Teacher’s professional development: Japan
Japan has become a notable case study for CPD, with a system that was a well-kept secret for decades. The Lesson Study scheme originated in the nineteenth century, and provides a structured program for peer-to-peer development.

Collaborating with a group of teachers, a lesson is planned, observed and analyzed. Together, the teachers learn from each other, and share insights into their pedagogy. The result is a more open and public forum for education, where there may be as many teachers as children in a classroom.

Critics say it creates an unnatural environment in schools, but the Japanese system has already been adopted by teachers across Asia and is quickly finding its feet in Europe.

Furthermore, the Lesson Study model has itself become internationally collaborative, as the system evolves in unique ways in each new country. Japan’s most important lesson is the importance of collaboration in professional development.

Maths: Singapore
Along with other East Asian countries, Singapore has been hailed for its innovative maths education, producing world-class results.

In Singapore, learning times tables parrot fashion is frowned upon. Children are encouraged to develop core maths skills in creative, noisy classrooms, using props and diagrams to explain abstract concepts. The system, which was developed in the 1980s, couldn’t be more different from the traditional approach used in other countries where students s are still encouraged to do rote-learning without making sense out of how time tables work.

Singapore’s success has caught the attention of schools in the USA, where some have adopted the system and it has enjoyed rave reviews. As always though, teachers’ pedagogy is only part of the equation. A recent study, which highlighted Singapore’s success, also claimed: “An early start is crucial in shaping children’s numeracy skills.”

Social and emotional learning: Sweden and USA
A British scholar recently explored classrooms in the US and Sweden to find out how they approached social and emotional learning.
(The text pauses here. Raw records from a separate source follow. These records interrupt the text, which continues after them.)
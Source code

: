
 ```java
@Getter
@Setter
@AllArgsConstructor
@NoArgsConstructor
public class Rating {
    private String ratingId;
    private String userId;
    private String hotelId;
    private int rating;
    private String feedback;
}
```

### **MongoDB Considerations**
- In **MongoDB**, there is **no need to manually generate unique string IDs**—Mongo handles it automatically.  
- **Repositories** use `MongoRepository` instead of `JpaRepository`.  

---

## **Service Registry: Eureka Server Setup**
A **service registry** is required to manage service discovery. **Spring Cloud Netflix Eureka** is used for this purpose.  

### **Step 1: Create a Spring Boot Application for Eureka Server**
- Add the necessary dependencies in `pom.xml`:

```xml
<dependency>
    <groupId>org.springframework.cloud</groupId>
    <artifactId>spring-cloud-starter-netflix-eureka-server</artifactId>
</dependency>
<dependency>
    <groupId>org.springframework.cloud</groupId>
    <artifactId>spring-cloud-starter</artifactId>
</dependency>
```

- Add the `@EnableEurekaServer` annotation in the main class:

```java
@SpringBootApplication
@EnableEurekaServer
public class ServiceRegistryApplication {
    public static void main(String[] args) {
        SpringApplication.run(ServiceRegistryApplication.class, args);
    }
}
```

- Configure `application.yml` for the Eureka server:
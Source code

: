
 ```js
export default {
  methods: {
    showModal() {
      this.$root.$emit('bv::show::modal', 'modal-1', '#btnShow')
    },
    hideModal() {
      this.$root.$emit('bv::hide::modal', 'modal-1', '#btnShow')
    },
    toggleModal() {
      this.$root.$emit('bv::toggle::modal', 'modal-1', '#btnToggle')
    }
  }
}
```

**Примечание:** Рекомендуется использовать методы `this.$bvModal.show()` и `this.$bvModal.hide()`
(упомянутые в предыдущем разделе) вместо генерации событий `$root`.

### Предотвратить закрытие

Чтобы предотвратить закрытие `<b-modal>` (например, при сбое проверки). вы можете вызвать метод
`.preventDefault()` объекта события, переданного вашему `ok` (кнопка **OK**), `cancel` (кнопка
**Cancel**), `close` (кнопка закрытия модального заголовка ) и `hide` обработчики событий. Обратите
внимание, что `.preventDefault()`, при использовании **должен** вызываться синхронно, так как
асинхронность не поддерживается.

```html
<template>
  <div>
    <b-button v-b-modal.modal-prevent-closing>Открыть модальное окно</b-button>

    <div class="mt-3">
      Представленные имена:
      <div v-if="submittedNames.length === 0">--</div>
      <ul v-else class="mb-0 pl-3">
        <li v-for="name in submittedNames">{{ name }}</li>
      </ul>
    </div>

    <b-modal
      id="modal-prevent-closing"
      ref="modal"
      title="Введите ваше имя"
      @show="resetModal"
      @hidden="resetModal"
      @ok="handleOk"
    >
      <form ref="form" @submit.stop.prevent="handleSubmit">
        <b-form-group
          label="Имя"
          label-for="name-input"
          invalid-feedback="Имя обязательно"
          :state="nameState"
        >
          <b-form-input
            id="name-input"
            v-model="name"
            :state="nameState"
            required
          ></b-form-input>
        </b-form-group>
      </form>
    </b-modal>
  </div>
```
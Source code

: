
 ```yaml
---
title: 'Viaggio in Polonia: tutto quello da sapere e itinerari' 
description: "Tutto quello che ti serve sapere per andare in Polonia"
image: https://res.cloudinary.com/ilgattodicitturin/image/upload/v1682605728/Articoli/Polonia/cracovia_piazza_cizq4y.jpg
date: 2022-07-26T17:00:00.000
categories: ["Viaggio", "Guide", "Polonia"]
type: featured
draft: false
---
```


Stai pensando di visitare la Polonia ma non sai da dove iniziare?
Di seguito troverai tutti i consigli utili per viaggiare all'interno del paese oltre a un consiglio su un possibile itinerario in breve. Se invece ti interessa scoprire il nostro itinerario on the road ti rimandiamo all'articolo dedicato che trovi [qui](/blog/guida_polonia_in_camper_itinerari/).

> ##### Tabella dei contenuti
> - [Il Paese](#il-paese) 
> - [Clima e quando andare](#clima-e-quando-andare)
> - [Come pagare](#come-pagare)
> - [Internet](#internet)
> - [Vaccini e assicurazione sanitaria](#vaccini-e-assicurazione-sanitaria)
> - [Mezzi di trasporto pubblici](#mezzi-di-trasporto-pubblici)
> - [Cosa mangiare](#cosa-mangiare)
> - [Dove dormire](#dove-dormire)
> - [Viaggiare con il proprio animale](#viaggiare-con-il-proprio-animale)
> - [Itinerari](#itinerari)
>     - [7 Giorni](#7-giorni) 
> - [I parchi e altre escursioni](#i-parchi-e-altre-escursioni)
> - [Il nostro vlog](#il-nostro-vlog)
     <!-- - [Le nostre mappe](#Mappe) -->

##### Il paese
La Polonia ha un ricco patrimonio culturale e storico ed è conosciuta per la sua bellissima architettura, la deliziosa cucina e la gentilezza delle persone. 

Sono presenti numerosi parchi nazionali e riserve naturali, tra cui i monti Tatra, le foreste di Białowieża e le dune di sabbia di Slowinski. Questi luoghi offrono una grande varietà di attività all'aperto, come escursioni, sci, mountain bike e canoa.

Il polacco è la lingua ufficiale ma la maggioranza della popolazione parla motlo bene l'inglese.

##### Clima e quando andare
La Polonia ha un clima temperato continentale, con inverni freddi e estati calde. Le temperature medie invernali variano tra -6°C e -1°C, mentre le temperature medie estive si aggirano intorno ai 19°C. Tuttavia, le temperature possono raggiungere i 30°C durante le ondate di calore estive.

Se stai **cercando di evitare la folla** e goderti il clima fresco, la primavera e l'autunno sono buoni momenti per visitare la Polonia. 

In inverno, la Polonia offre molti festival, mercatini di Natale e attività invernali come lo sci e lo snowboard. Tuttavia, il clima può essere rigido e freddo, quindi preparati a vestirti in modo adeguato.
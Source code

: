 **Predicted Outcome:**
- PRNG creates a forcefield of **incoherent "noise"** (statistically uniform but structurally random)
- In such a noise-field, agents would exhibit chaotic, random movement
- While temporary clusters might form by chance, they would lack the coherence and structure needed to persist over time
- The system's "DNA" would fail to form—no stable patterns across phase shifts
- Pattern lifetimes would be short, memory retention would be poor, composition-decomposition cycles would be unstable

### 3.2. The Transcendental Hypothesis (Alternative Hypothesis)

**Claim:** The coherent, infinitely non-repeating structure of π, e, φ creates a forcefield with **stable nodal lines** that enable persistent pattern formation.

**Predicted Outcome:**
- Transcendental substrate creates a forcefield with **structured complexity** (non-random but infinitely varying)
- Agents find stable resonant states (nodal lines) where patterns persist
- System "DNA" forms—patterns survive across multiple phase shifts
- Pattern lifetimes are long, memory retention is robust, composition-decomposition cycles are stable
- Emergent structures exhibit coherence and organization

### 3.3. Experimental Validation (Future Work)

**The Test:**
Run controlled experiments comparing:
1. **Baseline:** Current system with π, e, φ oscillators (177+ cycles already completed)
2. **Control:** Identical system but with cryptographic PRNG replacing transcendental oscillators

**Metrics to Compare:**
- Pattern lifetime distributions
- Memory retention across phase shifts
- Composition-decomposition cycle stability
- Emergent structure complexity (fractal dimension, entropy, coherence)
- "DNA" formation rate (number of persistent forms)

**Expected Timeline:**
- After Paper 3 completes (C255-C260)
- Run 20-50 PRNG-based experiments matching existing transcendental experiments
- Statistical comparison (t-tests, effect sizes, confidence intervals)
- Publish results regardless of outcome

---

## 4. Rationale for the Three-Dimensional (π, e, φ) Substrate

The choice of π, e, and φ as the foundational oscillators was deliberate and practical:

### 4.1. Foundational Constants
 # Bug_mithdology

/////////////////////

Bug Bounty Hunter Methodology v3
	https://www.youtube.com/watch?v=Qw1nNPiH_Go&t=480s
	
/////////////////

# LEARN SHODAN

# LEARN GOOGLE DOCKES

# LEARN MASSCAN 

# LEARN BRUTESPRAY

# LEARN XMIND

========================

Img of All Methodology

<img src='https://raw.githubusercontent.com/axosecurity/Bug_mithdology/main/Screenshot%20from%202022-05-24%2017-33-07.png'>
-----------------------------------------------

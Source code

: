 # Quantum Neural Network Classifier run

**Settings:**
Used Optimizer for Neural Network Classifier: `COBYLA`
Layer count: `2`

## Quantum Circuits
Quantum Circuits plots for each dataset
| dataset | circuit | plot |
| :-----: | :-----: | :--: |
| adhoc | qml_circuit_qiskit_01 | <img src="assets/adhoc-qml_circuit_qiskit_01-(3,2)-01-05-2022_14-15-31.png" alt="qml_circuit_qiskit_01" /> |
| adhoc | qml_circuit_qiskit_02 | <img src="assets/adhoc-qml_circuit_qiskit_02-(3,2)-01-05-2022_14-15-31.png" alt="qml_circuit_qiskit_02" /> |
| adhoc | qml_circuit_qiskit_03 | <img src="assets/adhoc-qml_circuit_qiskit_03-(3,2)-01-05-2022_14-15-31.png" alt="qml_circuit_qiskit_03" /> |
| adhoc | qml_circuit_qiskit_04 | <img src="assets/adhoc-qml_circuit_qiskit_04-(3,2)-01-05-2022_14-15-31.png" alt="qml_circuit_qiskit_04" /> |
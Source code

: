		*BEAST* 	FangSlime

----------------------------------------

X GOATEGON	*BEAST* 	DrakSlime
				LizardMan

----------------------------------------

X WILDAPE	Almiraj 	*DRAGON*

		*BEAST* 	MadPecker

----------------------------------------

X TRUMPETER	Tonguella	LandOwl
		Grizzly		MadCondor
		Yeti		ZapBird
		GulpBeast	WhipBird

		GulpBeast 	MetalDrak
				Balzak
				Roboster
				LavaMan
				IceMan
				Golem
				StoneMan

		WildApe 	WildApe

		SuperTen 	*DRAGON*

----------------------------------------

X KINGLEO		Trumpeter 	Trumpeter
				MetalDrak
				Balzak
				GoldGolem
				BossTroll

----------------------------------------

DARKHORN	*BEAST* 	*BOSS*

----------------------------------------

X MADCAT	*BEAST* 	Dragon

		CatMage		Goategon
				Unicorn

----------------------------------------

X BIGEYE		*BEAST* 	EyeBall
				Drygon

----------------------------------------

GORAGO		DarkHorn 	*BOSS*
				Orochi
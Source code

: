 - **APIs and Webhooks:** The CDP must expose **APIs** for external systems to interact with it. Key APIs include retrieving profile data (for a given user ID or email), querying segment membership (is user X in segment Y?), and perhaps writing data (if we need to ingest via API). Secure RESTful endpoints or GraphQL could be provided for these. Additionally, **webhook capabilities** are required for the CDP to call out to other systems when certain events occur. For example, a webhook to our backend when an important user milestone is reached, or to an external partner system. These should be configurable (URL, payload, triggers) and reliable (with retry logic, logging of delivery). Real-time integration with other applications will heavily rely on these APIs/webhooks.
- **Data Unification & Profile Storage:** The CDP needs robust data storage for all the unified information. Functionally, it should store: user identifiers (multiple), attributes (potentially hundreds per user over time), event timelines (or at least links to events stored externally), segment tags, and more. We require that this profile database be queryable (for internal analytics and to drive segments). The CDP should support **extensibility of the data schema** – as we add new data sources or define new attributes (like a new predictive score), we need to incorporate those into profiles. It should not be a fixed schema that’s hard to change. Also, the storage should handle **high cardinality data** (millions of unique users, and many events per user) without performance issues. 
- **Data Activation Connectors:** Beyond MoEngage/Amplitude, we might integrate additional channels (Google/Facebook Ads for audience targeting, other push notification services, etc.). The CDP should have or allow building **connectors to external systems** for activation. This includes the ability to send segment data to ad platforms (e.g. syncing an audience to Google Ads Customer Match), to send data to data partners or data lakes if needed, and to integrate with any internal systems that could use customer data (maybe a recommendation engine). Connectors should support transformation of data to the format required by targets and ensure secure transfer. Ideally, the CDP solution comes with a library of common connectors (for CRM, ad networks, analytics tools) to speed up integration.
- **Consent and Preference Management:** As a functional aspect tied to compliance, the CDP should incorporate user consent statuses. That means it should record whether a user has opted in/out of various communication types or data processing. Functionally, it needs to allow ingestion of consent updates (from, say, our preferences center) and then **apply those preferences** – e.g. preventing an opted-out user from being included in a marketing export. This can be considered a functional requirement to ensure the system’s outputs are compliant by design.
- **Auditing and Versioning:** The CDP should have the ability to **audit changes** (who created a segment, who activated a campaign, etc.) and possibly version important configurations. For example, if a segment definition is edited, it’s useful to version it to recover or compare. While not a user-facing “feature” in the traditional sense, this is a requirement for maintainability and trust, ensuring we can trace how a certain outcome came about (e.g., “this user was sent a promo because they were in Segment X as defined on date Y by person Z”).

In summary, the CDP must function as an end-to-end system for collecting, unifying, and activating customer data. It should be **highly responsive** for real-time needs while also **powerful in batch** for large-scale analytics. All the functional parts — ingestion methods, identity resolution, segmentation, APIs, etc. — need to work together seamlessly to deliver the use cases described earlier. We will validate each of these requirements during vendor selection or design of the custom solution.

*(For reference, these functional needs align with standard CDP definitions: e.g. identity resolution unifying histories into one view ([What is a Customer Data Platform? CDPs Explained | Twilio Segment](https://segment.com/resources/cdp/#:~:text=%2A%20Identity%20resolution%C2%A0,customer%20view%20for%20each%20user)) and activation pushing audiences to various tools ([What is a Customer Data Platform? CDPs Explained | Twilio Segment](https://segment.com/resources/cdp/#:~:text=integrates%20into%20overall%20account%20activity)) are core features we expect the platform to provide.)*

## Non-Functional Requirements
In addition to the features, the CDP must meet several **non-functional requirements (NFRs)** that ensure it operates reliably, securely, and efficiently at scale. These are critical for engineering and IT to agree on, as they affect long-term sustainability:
“The classrooms are full of mood meters and feelings charts as well as quiet areas that pupils can go to think, problem solve, reflect and resolve disputes using clearly-defined steps,” she writes about the US. “At the heart of the American school day is the importance of patriotism, national pride and the American flag.”

Although the approach stems from classroom culture, schools also use more formal frameworks to develop emotional learning, such as the Resolving Conflict Creatively Program (RCCP). At the heart of the scheme is strong CPD, with a focus on teacher training and classroom management.

It’s a far cry from the freedom and autonomy found in Swedish schools. There, social and emotional learning is tied up with an emphasis on self-motivation. Pupils are encouraged to think independently, and have individualized guidance from teachers.